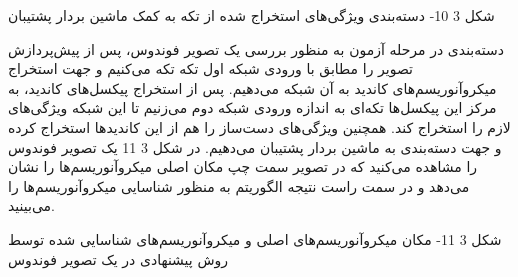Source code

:  
شکل ‏3 10- دسته‌بندی ویژگی‌های استخراج شده از تکه به کمک ماشین بردار پشتیبان

دسته‌بندی
در مرحله آزمون به منظور بررسی یک تصویر فوندوس، پس از پیش‌پردازش تصویر را مطابق با ورودی شبکه اول تکه تکه می‌کنیم و جهت استخراج میکروآنوریسم‌های کاندید به آن شبکه می‌دهیم. پس از استخراج پیکسل‌های کاندید، به مرکز این پیکسل‌ها تکه‌ای به اندازه ورودی شبکه دوم می‌زنیم تا این شبکه ویژگی‌های لازم را استخراج کند. همچنین ویژگی‌های دست‌ساز را هم از این کاندیدها استخراج کرده و جهت دسته‌بندی به ماشین بردار پشتیبان می‌دهیم. در شکل ‏3 11 یک تصویر فوندوس را مشاهده می‌کنید که در تصویر سمت چپ مکان اصلی میکروآنوریسم‌ها را نشان می‌دهد و در سمت راست نتیجه الگوریتم به منظور شناسایی میکروآنوریسم‌ها را می‌بینید.

 
شکل ‏3 11- مکان میکروآنوریسم‌های اصلی و میکروآنوریسم‌های شناسایی شده توسط روش پیشنهادی در یک تصویر فوندوس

What to produce:
Each entry is to be returned precisely as it appears, but the pictures are to be dropped.

Solved problem:
Source code

:  
شکل ‏3 10- دسته‌بندی ویژگی‌های استخراج شده از تکه به کمک ماشین بردار پشتیبان

دسته‌بندی
در مرحله آزمون به منظور بررسی یک تصویر فوندوس، پس از پیش‌پردازش تصویر را مطابق با ورودی شبکه اول تکه تکه می‌کنیم و جهت استخراج میکروآنوریسم‌های کاندید به آن شبکه می‌دهیم. پس از استخراج پیکسل‌های کاندید، به مرکز این پیکسل‌ها تکه‌ای به اندازه ورودی شبکه دوم می‌زنیم تا این شبکه ویژگی‌های لازم را استخراج کند. همچنین ویژگی‌های دست‌ساز را هم از این کاندیدها استخراج کرده و جهت دسته‌بندی به ماشین بردار پشتیبان می‌دهیم. در شکل ‏3 11 یک تصویر فوندوس را مشاهده می‌کنید که در تصویر سمت چپ مکان اصلی میکروآنوریسم‌ها را نشان می‌دهد و در سمت راست نتیجه الگوریتم به منظور شناسایی میکروآنوریسم‌ها را می‌بینید.

 
شکل ‏3 11- مکان میکروآنوریسم‌های اصلی و میکروآنوریسم‌های شناسایی شده توسط روش پیشنهادی در یک تصویر فوندوس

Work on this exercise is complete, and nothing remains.